Bis in die Nacht zum 22. August 2004 kämpften Nicolas Kiefer und Rainer Schüttler um Olympisches Gold - und mussten am Ende lernen, ihre Silbermedaille zu lieben. Erinnerungen an eines der nervenaufreibendsten Doppel aller Zeiten.

von Florian Goosmann
zuletzt bearbeitet: 22.08.2019, 20:45 Uhr

Nicolas Kiefer, Rainer Schüttler
© Getty Images
Nicolas Kiefer, Rainer Schüttler

Kiefer und Schüttler hatten es bis ins Finale des Olympischen Doppelturniers geschafft, es war an sich schon eine Sensation. Ihre Gegner: Fernando Gonzales und Nicolas Massu aus Chile. Gonzalez hatte sich bereits Einzel-Bronze gesichert, hatte nur drei Stunden zuvor in knapp dreieinhalb Stunden (mit 16:14 in Satz 3) Taylor Dent niedergerungen. Massu hatte das große Endspiel um Einzel-Gold einen Tag später vor sich./

Und dann kommt dieses Match, das so komisch beginnt. Denn von Müdigkeit ist bei Gonzales nichts zu spüren, und ohnehin spielen Massu und er kein Doppel, sie spielen zwei Einzel. Beide prügeln gemeinsam von der Grundlinie, Gonzales mit seiner Wahnsinns-Vorhand, die ein ums andere mal auf der Seite der Deutschen einschlägt - 4:0 steht es schnell, 6:2 gewinnen die Chilenen Satz eins. Und führen mit 4:2 in Durchgang zwei.

Kiefer wie aufgedreht

Aber Kiefer und Schüttler erholen sich, gewinnen die Sätze zwei und drei mit 6:4, 6:3, im Tiebreak des vierten Durchgangs führen sie mit 6:2. Vor allem Kiefer begeistert, feuert Schüttler und sich selbst immer wieder an, vier Matchbälle haben die beiden nun, das muss es gewesen sein.

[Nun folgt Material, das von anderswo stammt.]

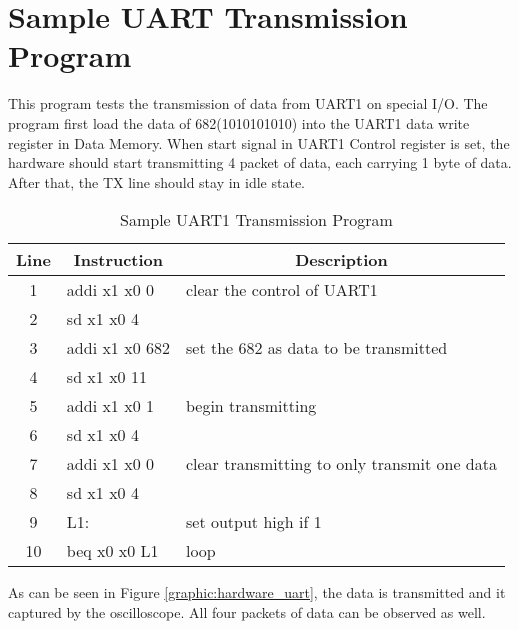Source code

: \newpage
\section{Sample UART Transmission Program}
This program tests the transmission of data from UART1 on special I/O.
The program first load the data of 682(1010101010) into the UART1 data write register in Data Memory.
When start signal in UART1 Control register is set, the hardware should start transmitting 4 packet of data, each carrying 1 byte of data.
After that, the TX line should stay in idle state.

\begin{table}[!h]
    \centering
    \caption{Sample UART1 Transmission Program}
    \label{program:sample_uart}
    \begin{tabular}{|c|l|l|}
        \hline
        \textbf{Line} & \multicolumn{1}{c|}{\textbf{Instruction}} & \multicolumn{1}{c|}{\textbf{Description}}    \\ \hline
        1             & addi x1 x0 0                              & clear the control of UART1                   \\ \hline
        2             & sd x1 x0 4                                &                                              \\ \hline
        3             & addi x1 x0 682                            & set the 682 as data to be transmitted        \\ \hline
        4             & sd x1 x0 11                               &                                              \\ \hline
        5             & addi x1 x0 1                              & begin transmitting                           \\ \hline
        6             & sd x1 x0 4                                &                                              \\ \hline
        7             & addi x1 x0 0                              & clear transmitting to only transmit one data \\ \hline
        8             & sd x1 x0 4                                &                                              \\ \hline
        9             & L1:                                       & set output high if 1                         \\ \hline
        10            & beq x0 x0 L1                              & loop                                         \\ \hline
    \end{tabular}
\end{table}

As can be seen in Figure \ref{graphic:hardware_uart}, the data is transmitted and it captured by the oscilloscope.
All four packets of data can be observed as well.

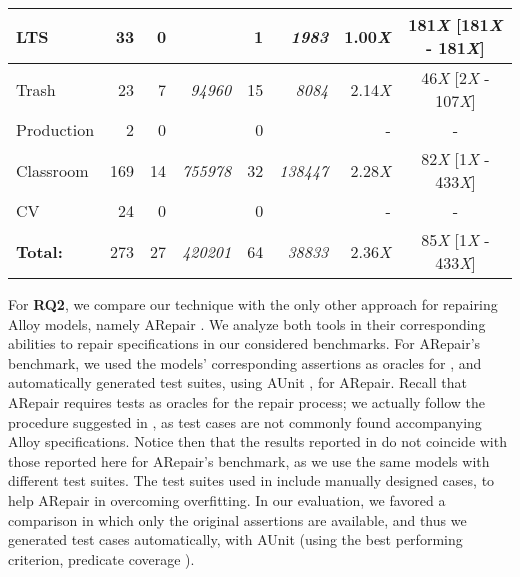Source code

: \begin{table*}[ht]
\begin{center}
\begin{small}
\begin{tabular}{|l|r|r|r|r|r|r|c|}
LTS & 33 & 0 & \textit{} & 1 & \textit{1983} & 1.00\scriptsize{\emph{X}} & 181\scriptsize{\emph{X}} [181\scriptsize{\emph{X}} - 181\scriptsize{\emph{X}}] \\ \hline
Trash & 23 & 7 & \textit{94960} & 15 & \textit{8084} & 2.14\scriptsize{\emph{X}} & 46\scriptsize{\emph{X}} [2\scriptsize{\emph{X}} - 107\scriptsize{\emph{X}}] \\ \hline
Production & 2 & 0 & \textit{} & 0 & \textit{} & - & - \\ \hline
Classroom & 169 & 14 & \textit{755978} & 32 & \textit{138447} & 2.28\scriptsize{\emph{X}} & 82\scriptsize{\emph{X}} [1\scriptsize{\emph{X}} - 433\scriptsize{\emph{X}}] \\ \hline
CV & 24 & 0 & \textit{} & 0 & \textit{} & - & - \\ \hline
\rowcolor{black!5}\textbf{Total:}  & 273 & 27 & \textit{420201} & 64 & \textit{38833} & 2.36\scriptsize{\emph{X}} & 85\scriptsize{\emph{X}} [1\scriptsize{\emph{X}} - 433\scriptsize{\emph{X}}] \\ \hline
\end{tabular}
\end{small}
\end{center}
\label{pruning-vs-no-pruning-experiments}
\end{table*}

For \textbf{RQ2}, we compare our technique with the only other approach for repairing Alloy models, namely ARepair \cite{Wang+2018}. We analyze both tools in their corresponding abilities to repair specifications in our considered benchmarks. For ARepair's benchmark, we used the models' corresponding assertions as oracles for \technique, and automatically generated test suites, using AUnit \cite{Sullivan+2018}, for ARepair. Recall that ARepair requires tests as oracles for the repair process; we actually follow the procedure suggested in \cite{Wang+2018}, as test cases are not commonly found accompanying Alloy specifications. Notice then that the results reported in \cite{Wang+2018} do not coincide with those reported here for ARepair's benchmark, as we use the same models with different test suites. The test suites used in \cite{Wang+2018} include manually designed cases, to help ARepair in overcoming overfitting. In our evaluation, we favored a comparison in which only the original assertions are available, and thus we generated test cases automatically, with AUnit (using the best performing criterion, predicate coverage \cite{Sullivan+2018}).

Und dann geht einer nach dem anderen dahin. Beim ersten kreuzt Schüttler und wird mit einem Ball auf die Linie passiert, beim zweiten returniert Gonzales tief, beim dritten kriegen Kiefer und Schüttler die Kugel nicht tot, Massu passiert am Ende. Die größte Chance dann beim Aufschlag der Chilenen, als Schüttler einen Vorhand-Volley knapp hinter die Grundlinie legt. 9:7 gewinnen Gonzales und Massu den Tiebreak schließlich.

Dann kommt dieser verrückte fünfte Satz. Kiefer und Schüttler fangen sich direkt einen Aufschlagverlust ein - das war's, denkt man. Aber sie schaffen ihrerseits zwei Breaks zum 3:1. Plötzlich liegen wieder Gonzales und Massu mit 4:3 (mit Break) in Führung, abermals gleichen Kiefer und Schüttler aus. Ein 5:4 verpassen sie, wehren anschließend noch zwei Matchbälle ab, doch es reicht nicht mehr. Gonzales und Massu siegen um kurz vor 3 Uhr Ortszeit, mitten in der Nacht. Massu wird am Tag darauf auch gegen Mardy Fish gewinnen und den chilenischen Traum perfekt machen.

Kiefers Kindheitstraum

Vor allem das Bild von Kiefer bei der Siegerehrung bleibt einem für immer vor Augen, mit dem Lorbeerkranz und den ausgeweinten Augen. "So eine Chance kriegst du nie wieder", schluchzt er in der Pressekonferenz. Ausgerechnet Kiefer, der sonst so coole und oft unnahbar wirkende Niedersachse, wird so emotional wie nie zuvor, und man kriegt eine Vorstellung davon, wie wichtig vielen Spielern die von anderen geschmähten Olympischen Spiele mittlerweile geworden sind. Kiefer spricht über seinen Kindheitstraum und wie knapp alles war, immer wieder schaut er fast verachtend auf seine Silbermedaille.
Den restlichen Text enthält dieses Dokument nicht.